中谷宇吉郎は『科学の方法』(1958)で、“自然科学の本質と方法を分析し、今日の科学によって解ける問題と解けない問題を明らかにし、自然の深さと科学の限界を知ってこそ、新しい分野を拡大する”ことを主張した。この考えが真理の追求、学問の発展につながることは論を俟たない。企業であろうが、製品であろうが、なにごとも継続して世の中に存在し、社会の発展に寄与することなくして存在意義はないというのは言い過ぎであろうか。
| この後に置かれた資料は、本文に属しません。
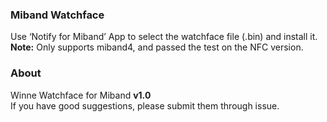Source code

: ### Miband Watchface
Use ‘Notify for Miband’ App to select the watchface file (.bin) and install it.<br>
**Note:** Only supports miband4, and passed the test on the NFC version.

### About
Winne Watchface for Miband **v1.0** <br>
If you have good suggestions, please submit them through issue.
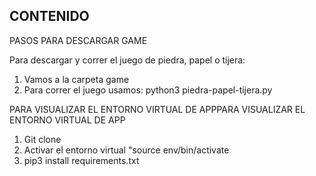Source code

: ## CONTENIDO

PASOS PARA DESCARGAR GAME

Para descargar y correr el juego de piedra, papel o tijera:

1. Vamos a la carpeta game
2. Para correr el juego usamos: python3 piedra-papel-tijera.py


PARA VISUALIZAR EL ENTORNO VIRTUAL DE APPPARA VISUALIZAR EL ENTORNO VIRTUAL DE APP

1. Git clone
2. Activar el entorno virtual "source env/bin/activate
3. pip3 install requirements.txt

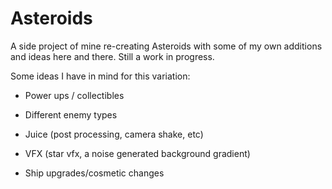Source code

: # Asteroids

A side project of mine re-creating Asteroids with some of my own additions and ideas here and there. 
Still a work in progress.

Some ideas I have in mind for this variation:

* Power ups / collectibles

* Different enemy types

* Juice (post processing, camera shake, etc)

* VFX (star vfx, a noise generated background gradient)

* Ship upgrades/cosmetic changes
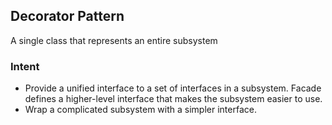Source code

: ## Decorator Pattern
A single class that represents an entire subsystem

### Intent
- Provide a unified interface to a set of interfaces in a subsystem. Facade defines a higher-level interface that makes the subsystem easier to use.
- Wrap a complicated subsystem with a simpler interface.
当学会の役割は、真実を明らかにすること、混沌とした状況の中から真の姿を見いだしていくこと、そのために品質・クオリティという側面で、社会のニーズや新しい経営環境に合致する方法論を研究し、社会の発展に寄与することにあると思う。社会環境、経営環境に合わせて、組織は変わらなければ衰退する。そのために自ずとマネジメントの方法を変えなければ、組織は生きていけない。その組織が品質を中核とした経営を行うためのいろいろな方法を当学会が研究し、管理技法として社会に普及すること、そして、どのようなマネジメントの方法が効率的で効果的であるかというガイドラインを示すのが、その役目ではないだろうか。
もともと品質管理の分野は、工学的アプローチ、すなわち統計データを解析していくことにより事実を発見していく科学的方法として発展してきた。先人の卓見により広がってきたこの分野が、ますます進展することを願うのみである。
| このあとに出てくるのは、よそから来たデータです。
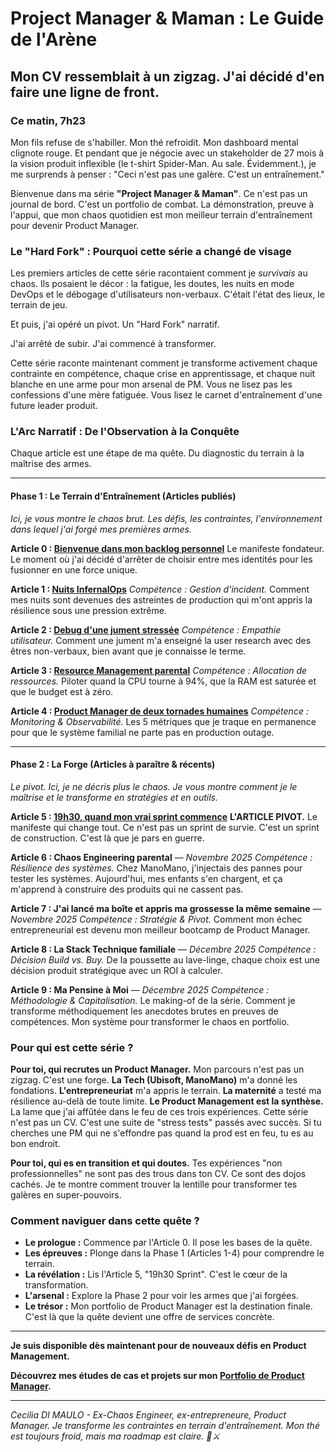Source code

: # Project Manager & Maman : Le Guide de l'Arène

## Mon CV ressemblait à un zigzag. J'ai décidé d'en faire une ligne de front.

### Ce matin, 7h23

Mon fils refuse de s'habiller. Mon thé refroidit. Mon dashboard mental clignote rouge. Et pendant que je négocie avec un stakeholder de 27 mois à la vision produit inflexible (le t-shirt Spider-Man. Au sale. Évidemment.), je me surprends à penser : "Ceci n'est pas une galère. C'est un entraînement."

Bienvenue dans ma série **"Project Manager & Maman"**. Ce n'est pas un journal de bord. C'est un portfolio de combat. La démonstration, preuve à l'appui, que mon chaos quotidien est mon meilleur terrain d'entraînement pour devenir Product Manager.

### Le "Hard Fork" : Pourquoi cette série a changé de visage

Les premiers articles de cette série racontaient comment je *survivais* au chaos. Ils posaient le décor : la fatigue, les doutes, les nuits en mode DevOps et le débogage d'utilisateurs non-verbaux. C'était l'état des lieux, le terrain de jeu.

Et puis, j'ai opéré un pivot. Un "Hard Fork" narratif.

J'ai arrêté de subir. J'ai commencé à transformer.

Cette série raconte maintenant comment je transforme activement chaque contrainte en compétence, chaque crise en apprentissage, et chaque nuit blanche en une arme pour mon arsenal de PM. Vous ne lisez pas les confessions d'une mère fatiguée. Vous lisez le carnet d'entraînement d'une future leader produit.

### L'Arc Narratif : De l'Observation à la Conquête

Chaque article est une étape de ma quête. Du diagnostic du terrain à la maîtrise des armes.

---

#### **Phase 1 : Le Terrain d'Entraînement (Articles publiés)**

*Ici, je vous montre le chaos brut. Les défis, les contraintes, l'environnement dans lequel j'ai forgé mes premières armes.*

**Article 0 : [Bienvenue dans mon backlog personnel](https://medium.com/@cecidimaulo/article-0-bienvenue-dans-mon-backlog-personnel-77c5ba4f7e44)**
Le manifeste fondateur. Le moment où j'ai décidé d'arrêter de choisir entre mes identités pour les fusionner en une force unique.

**Article 1 : [Nuits InfernalOps](https://medium.com/@cecidimaulo/nuits-infernalops-quand-mon-b%C3%A9b%C3%A9-devient-ladmin-sys-de-mes-cauchemars-2a4a3223ba42)**
*Compétence : Gestion d'incident.* Comment mes nuits sont devenues des astreintes de production qui m'ont appris la résilience sous une pression extrême.

**Article 2 : [Debug d'une jument stressée](https://medium.com/@cecidimaulo/debug-dune-jument-stress%C3%A9e-ca6ef7f0c752)**
*Compétence : Empathie utilisateur.* Comment une jument m'a enseigné la user research avec des êtres non-verbaux, bien avant que je connaisse le terme.

**Article 3 : [Resource Management parental](https://medium.com/@cecidimaulo/ressource-management-parental-0e3eb066855d)**
*Compétence : Allocation de ressources.* Piloter quand la CPU tourne à 94%, que la RAM est saturée et que le budget est à zéro.

**Article 4 : [Product Manager de deux tornades humaines](https://medium.com/@cecidimaulo/product-owner-de-deux-tornades-humaines-fe6629a2de49)**
*Compétence : Monitoring & Observabilité.* Les 5 métriques que je traque en permanence pour que le système familial ne parte pas en production outage.

---

#### **Phase 2 : La Forge (Articles à paraître & récents)**

*Le pivot. Ici, je ne décris plus le chaos. Je vous montre comment je le maîtrise et le transforme en stratégies et en outils.*

**Article 5 : [19h30, quand mon vrai sprint commence](lien)**
**L'ARTICLE PIVOT.** Le manifeste qui change tout. Ce n'est pas un sprint de survie. C'est un sprint de construction. C'est là que je pars en guerre.

**Article 6 : Chaos Engineering parental** — *Novembre 2025*
*Compétence : Résilience des systèmes.* Chez ManoMano, j'injectais des pannes pour tester les systèmes. Aujourd'hui, mes enfants s'en chargent, et ça m'apprend à construire des produits qui ne cassent pas.

**Article 7 : J'ai lancé ma boîte et appris ma grossesse la même semaine** — *Novembre 2025*
*Compétence : Stratégie & Pivot.* Comment mon échec entrepreneurial est devenu mon meilleur bootcamp de Product Manager.

**Article 8 : La Stack Technique familiale** — *Décembre 2025*
*Compétence : Décision Build vs. Buy.* De la poussette au lave-linge, chaque choix est une décision produit stratégique avec un ROI à calculer.

**Article 9 : Ma Pensine à Moi** — *Décembre 2025*
*Compétence : Méthodologie & Capitalisation.* Le making-of de la série. Comment je transforme méthodiquement les anecdotes brutes en preuves de compétences. Mon système pour transformer le chaos en portfolio.

### Pour qui est cette série ?

**Pour toi, qui recrutes un Product Manager.**
Mon parcours n'est pas un zigzag. C'est une forge.
**La Tech (Ubisoft, ManoMano)** m'a donné les fondations. **L'entrepreneuriat** m'a appris le terrain. **La maternité** a testé ma résilience au-delà de toute limite.
**Le Product Management est la synthèse.** La lame que j'ai affûtée dans le feu de ces trois expériences. Cette série n'est pas un CV. C'est une suite de "stress tests" passés avec succès. Si tu cherches une PM qui ne s'effondre pas quand la prod est en feu, tu es au bon endroit.

**Pour toi, qui es en transition et qui doutes.**
Tes expériences "non professionnelles" ne sont pas des trous dans ton CV. Ce sont des dojos cachés. Je te montre comment trouver la lentille pour transformer tes galères en super-pouvoirs.

### Comment naviguer dans cette quête ?

* **Le prologue :** Commence par l'Article 0. Il pose les bases de la quête.
* **Les épreuves :** Plonge dans la Phase 1 (Articles 1-4) pour comprendre le terrain.
* **La révélation :** Lis l'Article 5, "19h30 Sprint". C'est le cœur de la transformation.
* **L'arsenal :** Explore la Phase 2 pour voir les armes que j'ai forgées.
* **Le trésor :** Mon portfolio de Product Manager est la destination finale. C'est là que la quête devient une offre de services concrète.

---

**Je suis disponible dès maintenant pour de nouveaux défis en Product Management.**

**Découvrez mes études de cas et projets sur mon [Portfolio de Product Manager](https://tar-hawk-fa8.notion.site/Portfolio-Product-Owner-Cecilia-DI-MAULO-27bd1b694d528029a1e9c2258667a3bf).**

---

*Cecilia DI MAULO - Ex-Chaos Engineer, ex-entrepreneure, Product Manager. Je transforme les contraintes en terrain d'entraînement. Mon thé est toujours froid, mais ma roadmap est claire. 🍵⚔️*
ただ、他の方法、社会科学的なアプローチも必要であり、定量的な分析だけでなく、定性的な方法として言語データの分析も行いながら、より事実を明らかにしていく方法論の発展を願いたい。再現性が確保されなければ、学問あるいは学術論文としての価値がないのであろうか。この考えには、首肯することはできない。
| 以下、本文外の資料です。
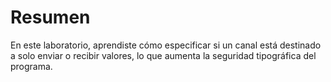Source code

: # Resumen

En este laboratorio, aprendiste cómo especificar si un canal está destinado a solo enviar o recibir valores, lo que aumenta la seguridad tipográfica del programa.
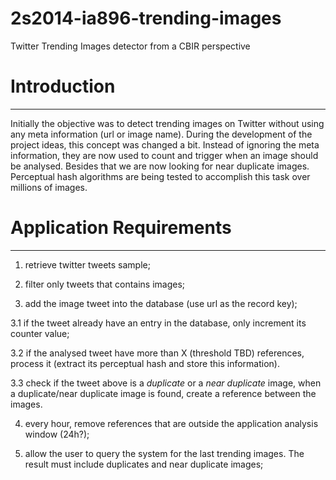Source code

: 2s2014-ia896-trending-images
============================

Twitter Trending Images detector from a CBIR perspective

# Introduction
  ------------
  Initially the objective was to detect trending images on Twitter without 
using any meta information (url or image name). During the development of
the project ideas, this concept was changed a bit. Instead of ignoring the
meta information, they are now used to count and trigger when an image should
be analysed.
  Besides that we are now looking for near duplicate images. Perceptual hash
algorithms are being tested to accomplish this task over millions of images.


# Application Requirements
  ------------------------
  1. retrieve twitter tweets sample;

  2. filter only tweets that contains images;

  3. add the image tweet into the database (use url as the record key);

  3.1 if the tweet already have an entry in the database, only increment its
      counter value;

  3.2 if the analysed tweet have more than X (threshold TBD) references,
      process it (extract its perceptual hash and store this information).

  3.3 check if the tweet above is a *duplicate* or a *near duplicate* image,
      when a duplicate/near duplicate image is found, create a reference between
      the images.

  4. every hour, remove references that are outside the application analysis 
     window (24h?);

  5. allow the user to query the system for the last trending images. The
     result must include duplicates and near duplicate images;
社会や組織は生き物であり、いっときとして同じ状態はない。工学系の専門家だけの研究枠を越えて、非工学系の専門家も取り込むことで、研究がより広くそして深くなり、結果的に、他分野の専門家・研修者が当学会に対する関心を高めることにつながるのではないかと感じている。世の中に役立つ学会としての、さらなる発展を期待したい。